Outland: knows no limits

Like many contemporary 2-D platformers, Outland takes a page from Metroid's playbook, sprawling its adventure across a large, open-ended landscape dotted with collectable abilities that gradually increase your ability to access the world's most far-reaching corners.

Outland
For: Xbox 360 (via Xbox Live Arcade) and PS3 (via PlayStation Network)
From: Housemarque/Ubisoft
Rating: Everyone 10+ (fantasy violence)
Price: $US10 

But Outland sets itself apart by taking a page from a whole other genre - overhead space shooters, and Ikaruga in particular - and integrating it in a way that never once feels forced or awkward.

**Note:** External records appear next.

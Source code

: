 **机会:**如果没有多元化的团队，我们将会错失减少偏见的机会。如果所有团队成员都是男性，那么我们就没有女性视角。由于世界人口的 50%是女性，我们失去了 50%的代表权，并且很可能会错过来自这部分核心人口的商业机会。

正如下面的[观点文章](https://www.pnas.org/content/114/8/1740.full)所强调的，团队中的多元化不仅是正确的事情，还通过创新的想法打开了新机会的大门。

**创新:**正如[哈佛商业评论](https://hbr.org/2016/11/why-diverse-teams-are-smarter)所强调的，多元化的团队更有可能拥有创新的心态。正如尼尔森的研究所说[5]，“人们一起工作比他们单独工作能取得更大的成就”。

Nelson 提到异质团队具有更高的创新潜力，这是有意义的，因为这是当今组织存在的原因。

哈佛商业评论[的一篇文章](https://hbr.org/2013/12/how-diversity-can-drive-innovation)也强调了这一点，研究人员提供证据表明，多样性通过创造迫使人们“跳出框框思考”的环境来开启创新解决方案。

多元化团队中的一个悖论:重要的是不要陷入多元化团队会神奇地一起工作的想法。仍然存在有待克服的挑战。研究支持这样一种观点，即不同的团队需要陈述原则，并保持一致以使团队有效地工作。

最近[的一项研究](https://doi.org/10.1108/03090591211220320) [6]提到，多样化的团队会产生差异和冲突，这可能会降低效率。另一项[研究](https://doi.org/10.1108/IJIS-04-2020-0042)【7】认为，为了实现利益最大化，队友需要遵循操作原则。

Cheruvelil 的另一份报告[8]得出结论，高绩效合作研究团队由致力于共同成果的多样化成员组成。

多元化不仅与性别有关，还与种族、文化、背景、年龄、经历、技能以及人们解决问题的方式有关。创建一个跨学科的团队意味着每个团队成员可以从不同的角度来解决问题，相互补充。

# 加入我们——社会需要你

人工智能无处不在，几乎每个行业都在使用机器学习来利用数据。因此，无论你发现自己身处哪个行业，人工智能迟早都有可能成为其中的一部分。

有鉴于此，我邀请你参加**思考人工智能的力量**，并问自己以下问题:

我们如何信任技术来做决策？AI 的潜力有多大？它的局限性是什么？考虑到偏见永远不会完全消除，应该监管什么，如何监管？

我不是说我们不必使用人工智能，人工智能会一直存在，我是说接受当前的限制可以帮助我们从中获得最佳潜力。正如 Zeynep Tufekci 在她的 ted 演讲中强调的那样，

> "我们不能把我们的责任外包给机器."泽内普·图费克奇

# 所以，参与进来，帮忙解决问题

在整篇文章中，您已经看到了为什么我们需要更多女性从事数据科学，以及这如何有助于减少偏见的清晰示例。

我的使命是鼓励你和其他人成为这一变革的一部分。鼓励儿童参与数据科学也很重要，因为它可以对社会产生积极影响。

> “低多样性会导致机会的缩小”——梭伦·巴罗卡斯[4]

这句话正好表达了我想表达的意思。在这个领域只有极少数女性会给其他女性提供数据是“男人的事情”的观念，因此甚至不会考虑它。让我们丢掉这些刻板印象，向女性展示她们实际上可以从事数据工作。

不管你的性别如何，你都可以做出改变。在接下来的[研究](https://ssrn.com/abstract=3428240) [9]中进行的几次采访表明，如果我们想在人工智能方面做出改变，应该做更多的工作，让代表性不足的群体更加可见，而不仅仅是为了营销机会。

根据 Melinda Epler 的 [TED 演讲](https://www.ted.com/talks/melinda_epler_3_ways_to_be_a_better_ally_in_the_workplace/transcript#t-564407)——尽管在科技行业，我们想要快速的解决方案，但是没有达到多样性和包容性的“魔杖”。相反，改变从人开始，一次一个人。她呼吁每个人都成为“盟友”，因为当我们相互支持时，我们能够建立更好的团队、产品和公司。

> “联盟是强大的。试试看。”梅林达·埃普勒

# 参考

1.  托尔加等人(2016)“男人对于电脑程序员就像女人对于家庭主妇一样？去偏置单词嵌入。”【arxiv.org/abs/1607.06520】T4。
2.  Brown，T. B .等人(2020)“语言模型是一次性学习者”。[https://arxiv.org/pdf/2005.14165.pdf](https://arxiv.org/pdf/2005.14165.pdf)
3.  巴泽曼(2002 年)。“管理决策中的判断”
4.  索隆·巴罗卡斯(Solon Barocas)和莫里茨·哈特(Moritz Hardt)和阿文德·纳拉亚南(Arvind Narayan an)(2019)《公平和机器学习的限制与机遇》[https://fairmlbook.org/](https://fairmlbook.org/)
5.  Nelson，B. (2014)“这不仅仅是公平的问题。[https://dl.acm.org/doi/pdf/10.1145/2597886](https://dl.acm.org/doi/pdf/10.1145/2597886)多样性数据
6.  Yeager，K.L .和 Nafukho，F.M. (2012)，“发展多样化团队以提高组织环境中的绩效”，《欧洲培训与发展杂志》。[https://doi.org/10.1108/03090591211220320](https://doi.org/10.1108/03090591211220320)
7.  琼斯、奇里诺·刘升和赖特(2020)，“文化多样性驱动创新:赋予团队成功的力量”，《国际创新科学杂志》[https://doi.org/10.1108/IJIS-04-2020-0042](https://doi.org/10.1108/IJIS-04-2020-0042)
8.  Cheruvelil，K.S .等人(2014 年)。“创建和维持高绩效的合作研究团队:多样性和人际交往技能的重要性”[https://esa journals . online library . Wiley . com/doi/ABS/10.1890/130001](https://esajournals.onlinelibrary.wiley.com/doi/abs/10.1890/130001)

As the story explains, Outland pretty quickly gives you the ability to change your energy from light (blue) to dark (red). Red projectiles can hurt you only when you're blue (and vice versa), and while you can hurt enemies of the same colour, you'll do more damage when you switch energies.

The formula allows Outland to assume the traits of a bullet space shooter, flooding levels with red and blue projectiles and asking you to run, jump and slide through mazes of bullets while quickly swapping between energies to stay alive.

It's an extremely clever concept, and because the game's controls and animation are as perfectly fluid as they are, it works unbelievably well in practice.

Outland's visual style - half silhouette, half moving painting - is unique, and between the retail-sized campaign and support for two-player online co-op, it earns its $US10 asking price without breaking a sweat.